Let C be the circle of radius unity centred at the origin. If two positive numbers `x_1 and x_2` are such that the line passing through `(x_1,-1) and (x_2, 1)` is tangent to C then `x_1*x_2`

To solve the problem, we need to find the product \( x_1 \cdot x_2 \) given that the line passing through the points \( (x_1, -1) \) and \( (x_2, 1) \) is tangent to the circle centered at the origin with a radius of 1. ### Step-by-Step Solution: 1. **Equation of the Circle**: The equation of the circle \( C \) with radius 1 centered at the origin is given by: \[ x^2 + y^2 = 1 \] 2. **Equation of the Line**: The line passing through the points \( (x_1, -1) \) and \( (x_2, 1) \) can be expressed in the slope-intercept form.
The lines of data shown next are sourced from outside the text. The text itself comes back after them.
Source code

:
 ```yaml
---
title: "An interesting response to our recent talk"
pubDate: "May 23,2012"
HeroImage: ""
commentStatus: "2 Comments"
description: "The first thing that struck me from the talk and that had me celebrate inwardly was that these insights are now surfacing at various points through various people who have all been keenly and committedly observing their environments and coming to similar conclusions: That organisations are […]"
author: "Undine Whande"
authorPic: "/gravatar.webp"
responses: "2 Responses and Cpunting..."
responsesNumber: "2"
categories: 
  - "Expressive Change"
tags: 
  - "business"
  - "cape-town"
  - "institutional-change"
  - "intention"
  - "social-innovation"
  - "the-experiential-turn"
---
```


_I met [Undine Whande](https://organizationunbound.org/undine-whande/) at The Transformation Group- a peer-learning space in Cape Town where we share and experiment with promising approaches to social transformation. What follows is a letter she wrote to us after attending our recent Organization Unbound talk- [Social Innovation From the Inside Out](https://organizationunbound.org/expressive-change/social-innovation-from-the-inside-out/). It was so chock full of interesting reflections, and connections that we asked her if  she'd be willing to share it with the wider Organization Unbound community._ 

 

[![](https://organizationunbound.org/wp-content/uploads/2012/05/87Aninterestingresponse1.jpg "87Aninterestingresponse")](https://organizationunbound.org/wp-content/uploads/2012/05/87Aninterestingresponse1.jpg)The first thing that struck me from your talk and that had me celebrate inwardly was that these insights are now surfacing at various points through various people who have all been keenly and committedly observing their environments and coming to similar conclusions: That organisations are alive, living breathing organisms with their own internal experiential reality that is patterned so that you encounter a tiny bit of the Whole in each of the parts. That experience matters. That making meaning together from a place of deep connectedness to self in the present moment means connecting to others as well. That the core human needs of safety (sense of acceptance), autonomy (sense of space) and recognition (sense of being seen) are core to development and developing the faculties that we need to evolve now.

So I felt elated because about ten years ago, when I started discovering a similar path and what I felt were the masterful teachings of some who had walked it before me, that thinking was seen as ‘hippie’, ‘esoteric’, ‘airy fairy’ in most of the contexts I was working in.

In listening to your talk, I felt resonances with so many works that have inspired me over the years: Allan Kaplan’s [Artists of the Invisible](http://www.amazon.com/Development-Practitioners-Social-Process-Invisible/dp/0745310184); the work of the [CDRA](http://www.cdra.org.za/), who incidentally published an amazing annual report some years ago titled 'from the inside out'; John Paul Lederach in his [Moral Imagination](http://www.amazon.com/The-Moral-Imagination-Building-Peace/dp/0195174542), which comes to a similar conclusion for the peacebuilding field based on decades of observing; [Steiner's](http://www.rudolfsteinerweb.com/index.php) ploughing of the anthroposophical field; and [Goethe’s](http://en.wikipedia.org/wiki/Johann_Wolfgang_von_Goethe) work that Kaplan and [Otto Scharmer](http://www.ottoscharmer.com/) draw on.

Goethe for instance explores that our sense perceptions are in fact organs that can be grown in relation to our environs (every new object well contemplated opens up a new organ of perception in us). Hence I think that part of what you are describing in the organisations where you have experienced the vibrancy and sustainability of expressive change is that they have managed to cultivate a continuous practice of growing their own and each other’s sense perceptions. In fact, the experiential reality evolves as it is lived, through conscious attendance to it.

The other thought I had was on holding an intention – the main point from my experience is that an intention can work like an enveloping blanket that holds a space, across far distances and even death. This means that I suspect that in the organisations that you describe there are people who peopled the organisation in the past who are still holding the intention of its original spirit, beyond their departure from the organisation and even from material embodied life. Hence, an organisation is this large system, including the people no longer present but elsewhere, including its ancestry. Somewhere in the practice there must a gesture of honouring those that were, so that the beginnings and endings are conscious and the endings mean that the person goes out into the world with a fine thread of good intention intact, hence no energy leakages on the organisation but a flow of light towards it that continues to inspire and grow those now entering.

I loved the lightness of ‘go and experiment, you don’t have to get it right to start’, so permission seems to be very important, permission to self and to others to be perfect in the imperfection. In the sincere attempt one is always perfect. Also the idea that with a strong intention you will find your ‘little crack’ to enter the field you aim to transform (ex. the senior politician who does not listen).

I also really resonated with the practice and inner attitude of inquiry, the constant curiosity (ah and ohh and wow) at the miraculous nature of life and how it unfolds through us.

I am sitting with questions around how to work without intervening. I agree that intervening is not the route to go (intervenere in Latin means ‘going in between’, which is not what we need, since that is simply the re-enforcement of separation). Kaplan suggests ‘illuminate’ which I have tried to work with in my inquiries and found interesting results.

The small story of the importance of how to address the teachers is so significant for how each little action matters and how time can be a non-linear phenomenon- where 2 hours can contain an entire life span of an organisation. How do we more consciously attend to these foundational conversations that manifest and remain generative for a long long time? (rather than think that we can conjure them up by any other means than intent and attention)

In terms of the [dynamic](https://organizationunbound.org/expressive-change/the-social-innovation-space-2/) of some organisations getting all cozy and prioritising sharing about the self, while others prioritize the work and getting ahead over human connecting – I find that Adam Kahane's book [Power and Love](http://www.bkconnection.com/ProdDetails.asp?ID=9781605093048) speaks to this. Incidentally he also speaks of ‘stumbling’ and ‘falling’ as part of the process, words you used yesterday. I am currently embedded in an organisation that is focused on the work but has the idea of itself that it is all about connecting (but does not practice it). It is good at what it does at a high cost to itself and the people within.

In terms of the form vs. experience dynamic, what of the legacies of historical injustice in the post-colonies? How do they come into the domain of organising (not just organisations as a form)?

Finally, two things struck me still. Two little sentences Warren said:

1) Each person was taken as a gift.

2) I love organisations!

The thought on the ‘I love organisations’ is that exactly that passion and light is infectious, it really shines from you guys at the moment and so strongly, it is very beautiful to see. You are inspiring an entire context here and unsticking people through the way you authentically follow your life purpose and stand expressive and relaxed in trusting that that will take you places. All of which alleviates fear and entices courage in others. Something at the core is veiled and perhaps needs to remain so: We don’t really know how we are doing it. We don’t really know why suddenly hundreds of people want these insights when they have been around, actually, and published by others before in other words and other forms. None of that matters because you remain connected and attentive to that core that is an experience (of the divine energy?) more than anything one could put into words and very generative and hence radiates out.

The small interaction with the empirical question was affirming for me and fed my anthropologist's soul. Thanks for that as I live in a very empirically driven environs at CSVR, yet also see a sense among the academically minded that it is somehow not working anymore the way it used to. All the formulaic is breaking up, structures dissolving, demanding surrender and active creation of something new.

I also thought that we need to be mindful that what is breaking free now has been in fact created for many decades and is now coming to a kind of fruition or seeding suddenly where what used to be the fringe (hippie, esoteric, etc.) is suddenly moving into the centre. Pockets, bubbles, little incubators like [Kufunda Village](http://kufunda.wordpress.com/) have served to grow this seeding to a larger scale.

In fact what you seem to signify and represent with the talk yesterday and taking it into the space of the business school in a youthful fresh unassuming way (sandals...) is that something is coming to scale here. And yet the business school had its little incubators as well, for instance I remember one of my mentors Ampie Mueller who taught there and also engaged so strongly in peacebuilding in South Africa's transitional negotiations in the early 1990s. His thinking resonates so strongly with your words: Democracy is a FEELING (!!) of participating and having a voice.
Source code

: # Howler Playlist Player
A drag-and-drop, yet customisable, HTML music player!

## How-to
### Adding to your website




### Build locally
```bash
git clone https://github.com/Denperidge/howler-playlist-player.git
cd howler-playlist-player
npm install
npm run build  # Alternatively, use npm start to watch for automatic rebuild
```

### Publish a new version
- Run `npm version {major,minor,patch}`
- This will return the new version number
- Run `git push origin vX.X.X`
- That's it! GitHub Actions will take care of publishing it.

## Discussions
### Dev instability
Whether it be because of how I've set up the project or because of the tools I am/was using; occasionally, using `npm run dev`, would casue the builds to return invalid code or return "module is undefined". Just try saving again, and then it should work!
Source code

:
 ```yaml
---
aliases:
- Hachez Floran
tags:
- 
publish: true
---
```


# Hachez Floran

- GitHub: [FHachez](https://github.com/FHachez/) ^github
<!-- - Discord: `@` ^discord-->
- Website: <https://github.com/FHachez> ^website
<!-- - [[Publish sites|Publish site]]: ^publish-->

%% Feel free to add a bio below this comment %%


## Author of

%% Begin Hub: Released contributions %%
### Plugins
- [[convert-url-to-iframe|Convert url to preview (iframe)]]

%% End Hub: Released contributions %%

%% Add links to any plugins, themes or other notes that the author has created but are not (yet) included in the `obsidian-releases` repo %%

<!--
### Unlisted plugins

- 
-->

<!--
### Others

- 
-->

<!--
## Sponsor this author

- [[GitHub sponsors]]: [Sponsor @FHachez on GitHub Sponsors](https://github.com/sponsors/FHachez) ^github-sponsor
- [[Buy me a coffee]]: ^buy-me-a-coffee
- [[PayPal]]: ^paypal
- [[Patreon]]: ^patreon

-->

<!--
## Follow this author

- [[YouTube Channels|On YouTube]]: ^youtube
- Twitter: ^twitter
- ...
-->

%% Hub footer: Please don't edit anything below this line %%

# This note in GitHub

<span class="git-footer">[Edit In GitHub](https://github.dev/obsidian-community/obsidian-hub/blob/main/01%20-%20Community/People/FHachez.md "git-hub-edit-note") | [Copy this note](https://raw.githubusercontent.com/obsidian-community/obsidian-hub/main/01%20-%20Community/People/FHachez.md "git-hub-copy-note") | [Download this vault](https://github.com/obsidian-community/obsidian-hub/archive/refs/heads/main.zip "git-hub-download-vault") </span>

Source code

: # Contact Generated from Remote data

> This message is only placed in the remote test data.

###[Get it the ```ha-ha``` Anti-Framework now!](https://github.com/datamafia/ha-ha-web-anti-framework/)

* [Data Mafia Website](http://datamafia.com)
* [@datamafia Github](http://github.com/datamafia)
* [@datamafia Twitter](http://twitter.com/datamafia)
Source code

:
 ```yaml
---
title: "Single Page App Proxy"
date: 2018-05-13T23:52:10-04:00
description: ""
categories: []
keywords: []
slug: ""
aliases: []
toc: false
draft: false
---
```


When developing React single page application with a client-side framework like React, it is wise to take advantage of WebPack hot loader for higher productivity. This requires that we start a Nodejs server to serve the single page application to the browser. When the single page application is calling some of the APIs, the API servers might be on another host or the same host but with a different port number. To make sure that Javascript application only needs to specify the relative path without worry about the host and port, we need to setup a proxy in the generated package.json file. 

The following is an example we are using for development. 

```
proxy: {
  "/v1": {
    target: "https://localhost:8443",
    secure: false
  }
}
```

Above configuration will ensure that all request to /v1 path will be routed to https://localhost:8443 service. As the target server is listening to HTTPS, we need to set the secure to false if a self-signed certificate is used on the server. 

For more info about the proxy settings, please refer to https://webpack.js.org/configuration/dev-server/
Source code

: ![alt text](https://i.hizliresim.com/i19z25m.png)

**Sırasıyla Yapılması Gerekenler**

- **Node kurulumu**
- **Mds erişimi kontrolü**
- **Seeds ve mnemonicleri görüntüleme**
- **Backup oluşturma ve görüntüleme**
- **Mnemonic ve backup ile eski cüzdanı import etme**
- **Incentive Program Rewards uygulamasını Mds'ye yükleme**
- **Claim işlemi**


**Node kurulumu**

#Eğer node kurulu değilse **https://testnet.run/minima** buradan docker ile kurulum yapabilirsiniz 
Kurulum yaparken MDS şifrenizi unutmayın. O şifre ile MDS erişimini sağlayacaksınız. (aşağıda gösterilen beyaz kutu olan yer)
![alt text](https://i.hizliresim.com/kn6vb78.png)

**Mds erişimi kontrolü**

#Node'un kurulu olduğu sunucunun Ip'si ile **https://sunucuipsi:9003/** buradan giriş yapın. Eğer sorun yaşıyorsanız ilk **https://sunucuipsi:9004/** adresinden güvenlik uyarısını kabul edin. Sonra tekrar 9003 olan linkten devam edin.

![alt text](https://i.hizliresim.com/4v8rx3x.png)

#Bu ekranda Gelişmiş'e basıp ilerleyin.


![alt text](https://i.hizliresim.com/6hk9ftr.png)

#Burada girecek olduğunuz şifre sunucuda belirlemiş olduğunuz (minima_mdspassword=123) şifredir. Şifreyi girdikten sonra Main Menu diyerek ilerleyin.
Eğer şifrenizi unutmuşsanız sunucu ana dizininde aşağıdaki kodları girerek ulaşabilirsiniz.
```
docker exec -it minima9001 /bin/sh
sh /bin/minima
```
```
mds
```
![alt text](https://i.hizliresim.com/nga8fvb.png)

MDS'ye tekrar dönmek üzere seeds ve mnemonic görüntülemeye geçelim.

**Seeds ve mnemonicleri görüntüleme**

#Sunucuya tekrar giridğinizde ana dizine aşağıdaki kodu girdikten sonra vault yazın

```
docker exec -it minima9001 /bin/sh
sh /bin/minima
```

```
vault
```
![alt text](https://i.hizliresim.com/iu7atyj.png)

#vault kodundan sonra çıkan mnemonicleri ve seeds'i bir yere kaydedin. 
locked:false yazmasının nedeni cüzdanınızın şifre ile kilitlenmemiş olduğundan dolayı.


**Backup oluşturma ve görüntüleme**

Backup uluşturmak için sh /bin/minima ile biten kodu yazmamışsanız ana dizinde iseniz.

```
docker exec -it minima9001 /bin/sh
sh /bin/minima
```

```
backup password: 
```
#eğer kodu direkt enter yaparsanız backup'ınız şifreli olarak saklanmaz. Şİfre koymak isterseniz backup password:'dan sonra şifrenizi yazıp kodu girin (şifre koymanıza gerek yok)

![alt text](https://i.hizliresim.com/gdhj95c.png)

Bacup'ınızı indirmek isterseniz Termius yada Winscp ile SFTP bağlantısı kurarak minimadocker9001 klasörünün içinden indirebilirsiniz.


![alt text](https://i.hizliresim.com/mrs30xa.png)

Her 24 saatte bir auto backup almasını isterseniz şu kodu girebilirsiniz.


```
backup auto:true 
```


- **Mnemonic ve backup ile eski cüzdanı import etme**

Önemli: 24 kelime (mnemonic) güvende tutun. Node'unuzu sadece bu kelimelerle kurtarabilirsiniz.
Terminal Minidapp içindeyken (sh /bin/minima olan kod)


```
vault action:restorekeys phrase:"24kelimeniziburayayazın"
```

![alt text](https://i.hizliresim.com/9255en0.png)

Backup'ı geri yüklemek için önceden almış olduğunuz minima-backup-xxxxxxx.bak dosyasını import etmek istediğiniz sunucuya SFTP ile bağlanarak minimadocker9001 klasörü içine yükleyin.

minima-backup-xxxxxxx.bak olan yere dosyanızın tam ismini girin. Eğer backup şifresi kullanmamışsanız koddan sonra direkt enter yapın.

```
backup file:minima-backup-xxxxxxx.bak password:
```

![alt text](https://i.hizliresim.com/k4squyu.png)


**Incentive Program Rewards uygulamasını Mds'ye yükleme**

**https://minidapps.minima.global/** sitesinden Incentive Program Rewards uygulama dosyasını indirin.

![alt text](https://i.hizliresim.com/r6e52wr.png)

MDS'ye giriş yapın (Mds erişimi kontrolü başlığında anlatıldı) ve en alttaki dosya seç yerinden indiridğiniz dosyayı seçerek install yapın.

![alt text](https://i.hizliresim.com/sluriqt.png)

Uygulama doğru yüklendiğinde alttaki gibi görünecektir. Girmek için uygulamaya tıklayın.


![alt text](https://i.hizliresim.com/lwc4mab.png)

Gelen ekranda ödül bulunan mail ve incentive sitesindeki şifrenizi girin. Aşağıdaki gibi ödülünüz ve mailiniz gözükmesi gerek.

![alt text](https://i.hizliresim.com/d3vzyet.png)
The slope \( m \) of the line connecting these two points is: \[ m = \frac{1 - (-1)}{x_2 - x_1} = \frac{2}{x_2 - x_1} \] Using point-slope form, the equation of the line can be written as: \[ y - (-1) = m(x - x_1) \quad \text{or} \quad y + 1 = \frac{2}{x_2 - x_1}(x - x_1) \] Rearranging gives: \[ y = \frac{2}{x_2 - x_1}x - \frac{2x_1}{x_2 - x_1} - 1 \] 3. **Finding the Tangent Condition**: For the line to be tangent to the circle, the perpendicular distance from the center of the circle (the origin) to the line must equal the radius (which is 1). The distance \( d \) from a point \( (x_0, y_0) \) to the line \( Ax + By + C = 0 \) is given by: \[ d = \frac{|Ax_0 + By_0 + C|}{\sqrt{A^2 + B^2}} \] For our line, we can rearrange it to the form \( Ax + By + C = 0 \): \[ \frac{2}{x_2 - x_1}x - y - \left(-\frac{2x_1}{x_2 - x_1} - 1\right) = 0 \] Here, \( A = \frac{2}{x_2 - x_1}, B = -1, C = -\left(-\frac{2x_1}{x_2 - x_1} - 1\right) \). 4. **Calculating the Distance**: Substituting \( (0, 0) \) for \( (x_0, y_0) \): \[ d = \frac{\left|0 + 0 + C\right|}{\sqrt{\left(\frac{2}{x_2 - x_1}\right)^2 + (-1)^2}} = 1 \] This simplifies to: \[ \frac{\left|-\frac{2x_1}{x_2 - x_1} - 1\right|}{\sqrt{\frac{4}{(x_2 - x_1)^2} + 1}} = 1 \] 5. **Squaring Both Sides**: Squaring both sides and simplifying will lead us to the relationship between \( x_1 \) and \( x_2 \). After simplification, we will find: \[ x_1 x_2 = 1 \] ### Conclusion: Thus, the product \( x_1 \cdot x_2 \) is equal to 1.